Jim McHugh with Brian and Eva Sweeney of ESMoA

Brian and Eva Sweeney (left & center) of ESMoA

LA Art Show 2015

In January of 2015, the LA Art Show celebrated its 20th Anniversary. The 200,000-square foot art fair has grown from its inception as a small regional event featuring 14 galleries to an international showcase for fine art, attracting 120 galleries from 22 countries. 

In a major departure from art fairs of the time, the LA Art Show was the first and only event to strategically incorporate galleries representing diverse art genres, broadening its audiences to include enthusiasts of: modern, contemporary, historic and traditional works, as well as works on paper, sculpture and installations, in one art fair. This show format was specifically selected to meet the needs of the LA market. And, it has paid off with attendance and galleries increasing year over year. This out-of-the-box thinking has been a hallmark of the show production team, which has consistently developed programming and special exhibition content, that following its debut at the LA Art Show, has grown to acclaim in the international art world.
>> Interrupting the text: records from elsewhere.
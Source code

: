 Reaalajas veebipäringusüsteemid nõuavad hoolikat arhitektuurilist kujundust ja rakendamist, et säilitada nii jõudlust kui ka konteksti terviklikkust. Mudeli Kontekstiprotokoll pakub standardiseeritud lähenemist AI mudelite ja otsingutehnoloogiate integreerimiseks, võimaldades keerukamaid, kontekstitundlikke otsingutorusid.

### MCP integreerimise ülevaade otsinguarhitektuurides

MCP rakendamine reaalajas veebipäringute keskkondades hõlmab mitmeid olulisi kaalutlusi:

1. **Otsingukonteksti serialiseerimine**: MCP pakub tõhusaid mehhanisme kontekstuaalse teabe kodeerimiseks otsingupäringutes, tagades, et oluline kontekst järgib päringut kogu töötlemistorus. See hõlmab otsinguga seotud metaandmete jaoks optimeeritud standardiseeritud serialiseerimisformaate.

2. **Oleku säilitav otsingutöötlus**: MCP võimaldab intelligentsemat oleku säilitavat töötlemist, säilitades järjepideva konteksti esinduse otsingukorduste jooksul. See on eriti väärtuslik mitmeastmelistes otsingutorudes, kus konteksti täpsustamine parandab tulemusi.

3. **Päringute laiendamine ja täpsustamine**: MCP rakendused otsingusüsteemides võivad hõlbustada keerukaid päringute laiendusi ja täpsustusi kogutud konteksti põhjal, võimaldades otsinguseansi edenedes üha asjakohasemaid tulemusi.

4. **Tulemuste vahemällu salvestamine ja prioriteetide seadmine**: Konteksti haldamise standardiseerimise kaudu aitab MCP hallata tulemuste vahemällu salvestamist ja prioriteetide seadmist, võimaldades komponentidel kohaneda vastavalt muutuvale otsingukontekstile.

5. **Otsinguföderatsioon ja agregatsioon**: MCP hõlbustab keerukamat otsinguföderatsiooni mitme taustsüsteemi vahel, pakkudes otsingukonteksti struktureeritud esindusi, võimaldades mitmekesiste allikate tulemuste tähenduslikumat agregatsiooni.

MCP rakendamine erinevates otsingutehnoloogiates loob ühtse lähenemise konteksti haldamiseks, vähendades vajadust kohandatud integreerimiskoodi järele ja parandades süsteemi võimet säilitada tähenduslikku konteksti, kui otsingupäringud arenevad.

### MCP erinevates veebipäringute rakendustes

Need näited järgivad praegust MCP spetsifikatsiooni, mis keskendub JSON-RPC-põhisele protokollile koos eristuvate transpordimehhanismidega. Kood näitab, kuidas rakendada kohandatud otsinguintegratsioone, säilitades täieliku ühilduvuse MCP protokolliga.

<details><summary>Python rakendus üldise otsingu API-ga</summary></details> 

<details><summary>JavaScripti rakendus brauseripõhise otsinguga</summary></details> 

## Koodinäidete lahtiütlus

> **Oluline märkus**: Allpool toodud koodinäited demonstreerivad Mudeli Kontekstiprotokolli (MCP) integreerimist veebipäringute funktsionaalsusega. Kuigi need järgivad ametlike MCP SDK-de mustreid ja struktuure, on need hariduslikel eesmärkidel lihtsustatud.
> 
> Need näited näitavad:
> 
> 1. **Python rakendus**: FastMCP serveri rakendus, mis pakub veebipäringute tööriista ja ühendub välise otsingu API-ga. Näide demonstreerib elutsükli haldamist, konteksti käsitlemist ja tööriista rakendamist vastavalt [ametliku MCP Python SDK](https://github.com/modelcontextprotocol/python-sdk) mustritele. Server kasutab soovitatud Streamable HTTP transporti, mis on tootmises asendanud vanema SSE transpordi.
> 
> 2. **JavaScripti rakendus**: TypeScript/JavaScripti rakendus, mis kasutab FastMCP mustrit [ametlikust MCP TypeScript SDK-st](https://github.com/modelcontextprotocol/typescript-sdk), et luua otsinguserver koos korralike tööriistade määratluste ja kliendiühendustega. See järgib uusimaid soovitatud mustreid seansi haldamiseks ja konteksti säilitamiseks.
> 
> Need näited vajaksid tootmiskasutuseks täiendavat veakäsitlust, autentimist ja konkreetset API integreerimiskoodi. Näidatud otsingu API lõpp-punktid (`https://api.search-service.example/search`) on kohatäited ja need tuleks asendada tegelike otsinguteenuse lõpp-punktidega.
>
In recent years, the LA Art Show has become the most internationally diverse art platform in the Western world, bringing in the largest groupings of Korean, Chinese and Japanese galleries outside of Asia. Beginning in 2010, the LA Art Show has actively developed its international gallery offerings to provide collectors with a unique opportunity, to spot international trends and zeitgeist through art, a medium that has the ability to transcend language. This keen focus has been a hallmark of the show.